Great article, thanks for sharing. It has been a life long dream to attend all stadiums. I’ve really only have a few traditions, which you’ve covered. I always take a lap in the second or third inning to see how the park is from different places. As a devout craft beer fan, I will get a local-only beer. Chatting with some random fans makes the situation better to get to the soul of the crowd. It’s basssssseeeeeeballll at it’s finest.
For the past few years, I’ve tried to make it to a new stadium a year. The list – Busch Stadium, Target Field, Tropicana Field, PNC Park, Fenway Pawk, Bank One Ballpark, ATT Park, Angel Stadium, Miller Park, GSpot, Wrigley. Great American Ballpark. Removing any fandom, PNC was my favorite (ATT a close second) with Tropicana the worst (no contest, like being at Costco).
All this is inspiring me to make an app to track stadium visits, removing the MLB corporate entity piece. Pure baseball fan app tracking the pictures, sights, sounds and suggestions for new places.
I love this article, and I love visiting ballparks. I agree wholeheartedly with your rule that different parks for the same team count individually. I have been lucky enough to pull off the double in Chicago (AL), Milwaukee, Minnesota, Detroit, Cincinnati, St. Louis, and Texas. My visit to Kaufman Stadium in August will be my 33rd ballpark visited. I’m so fortunate to have visited 16 parks with my son. We just went to Fenway in June, the second visit for me and the first for him. We hadn’t visited a new park together since 2013. Man, it was great talking baseball with him at a new place, again.
I agree with Chris and Matt that you should get there early and walk around the entire park. I like to get a local beer too, and I find that it’s very easy to strike up a conversation with fellow fans. Telling them how much you love visiting ballparks is a great conversation starter. I have kept a ballpark diary and ranking that I’ve shared with friends. It’s a great way for me to hold onto the memories.

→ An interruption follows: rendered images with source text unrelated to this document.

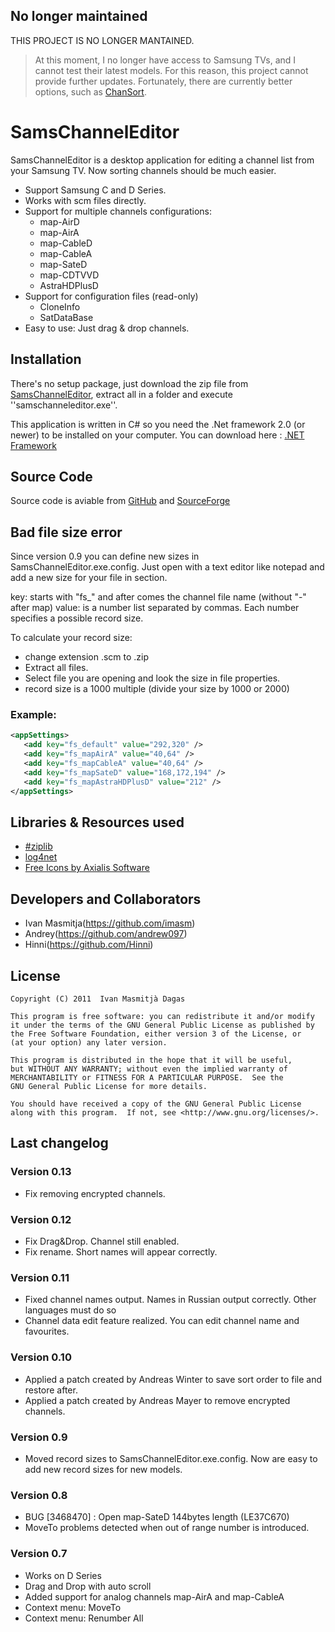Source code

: ## No longer maintained 
THIS PROJECT IS NO LONGER MANTAINED.

> At this moment, I no longer have access to Samsung TVs, and I cannot test their latest models. For this reason, this project cannot provide further updates.
> Fortunately, there are currently better options, such as [ChanSort](https://github.com/PredatH0r/ChanSort).

# SamsChannelEditor


SamsChannelEditor is a desktop application for editing a channel list from your Samsung TV. Now sorting channels should be much easier.


* Support Samsung C and D Series.
* Works with scm files directly.
* Support for multiple channels configurations:
  * map-AirD
  * map-AirA
  * map-CableD
  * map-CableA
  * map-SateD
  * map-CDTVVD
  * AstraHDPlusD
* Support for configuration files (read-only)
  * CloneInfo
  * SatDataBase
* Easy to use: Just drag & drop channels.

Installation
------------
There's no setup package, just download the zip file from [SamsChannelEditor](http://sourceforge.net/projects/samschanneledit/files),
extract all in a folder and execute ''samschanneleditor.exe''. 

This application is written in C# so you need the .Net framework 2.0 (or newer) to be installed on your computer.
You can download here : [.NET Framework](http://msdn.microsoft.com/en-us/netframework)

Source Code
------------
Source code is aviable from [GitHub](https://github.com/imasm/samschanneledit) and [SourceForge](http://sourceforge.net/projects/samschanneledit)

Bad file size error
-------------------
Since version 0.9 you can define new sizes in SamsChannelEditor.exe.config. Just open with a text editor like notepad and add a new size for your file in section.

key: starts with "fs_" and after comes the channel file name (without "-" after map) value: is a number list separated by commas. Each number specifies a possible record size.

To calculate your record size:

* change extension .scm to .zip
* Extract all files.
* Select file you are opening and look the size in file properties.
* record size is a 1000 multiple (divide your size by 1000 or 2000)

### Example: ###

```xml
<appSettings> 
   <add key="fs_default" value="292,320" /> 
   <add key="fs_mapAirA" value="40,64" /> 
   <add key="fs_mapCableA" value="40,64" /> 
   <add key="fs_mapSateD" value="168,172,194" /> 
   <add key="fs_mapAstraHDPlusD" value="212" /> 
</appSettings>
```

Libraries & Resources used
--------------------------
* [\#ziplib](http://www.icsharpcode.net/opensource/sharpziplib)  
* [log4net](http://logging.apache.org/log4net)  
* [Free Icons by Axialis Software](http://www.axialis.com/free/icons)  

Developers and Collaborators
-----------------------------
* Ivan Masmitja(https://github.com/imasm)
* Andrey(https://github.com/andrew097) 
* Hinni(https://github.com/Hinni)

License
-------
    Copyright (C) 2011  Ivan Masmitjà Dagas

    This program is free software: you can redistribute it and/or modify
    it under the terms of the GNU General Public License as published by
    the Free Software Foundation, either version 3 of the License, or
    (at your option) any later version.

    This program is distributed in the hope that it will be useful,
    but WITHOUT ANY WARRANTY; without even the implied warranty of
    MERCHANTABILITY or FITNESS FOR A PARTICULAR PURPOSE.  See the
    GNU General Public License for more details.

    You should have received a copy of the GNU General Public License
    along with this program.  If not, see <http://www.gnu.org/licenses/>.

Last changelog
--------------
### Version 0.13 ###

* Fix removing encrypted channels.

### Version 0.12 ###

* Fix Drag&Drop. Channel still enabled.
* Fix rename. Short names will appear correctly.

### Version 0.11 ###

* Fixed channel names output. Names in Russian output correctly. Other languages must do so
* Channel data edit feature realized. You can edit channel name and favourites.

### Version 0.10 ###

* Applied a patch created by Andreas Winter to save sort order to file and restore after.
* Applied a patch created by Andreas Mayer to remove encrypted channels.

### Version 0.9 ###

* Moved record sizes to SamsChannelEditor.exe.config. Now are easy to add new record sizes for new models.

### Version 0.8 ###

* BUG [3468470] : Open map-SateD 144bytes length (LE37C670)
* MoveTo problems detected when out of range number is introduced.

### Version 0.7 ###

* Works on D Series
* Drag and Drop with auto scroll
* Added support for analog channels map-AirA and map-CableA
* Context menu: MoveTo
* Context menu: Renumber All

Wrigley will always be my favorite, and it is probably biased. I also mark down Busch and Miller because of bias. I do think Miller Park is overrated, but I must admit that Busch is pretty nice. Their standing room only opportunities are the best I’ve seen in any park. PNC, without question, is my second favorite park. The view is spectacular, and it reminds of my Wrigley in the sense that it’s the only other stadium that doesn’t have more than two decks. The people and the ushers are very friendly, there. Crossing the Clemente bridge is the best walkup to any park I’ve visited. I could go on and on, but I will end by adding the Metrodome is last in my ranking.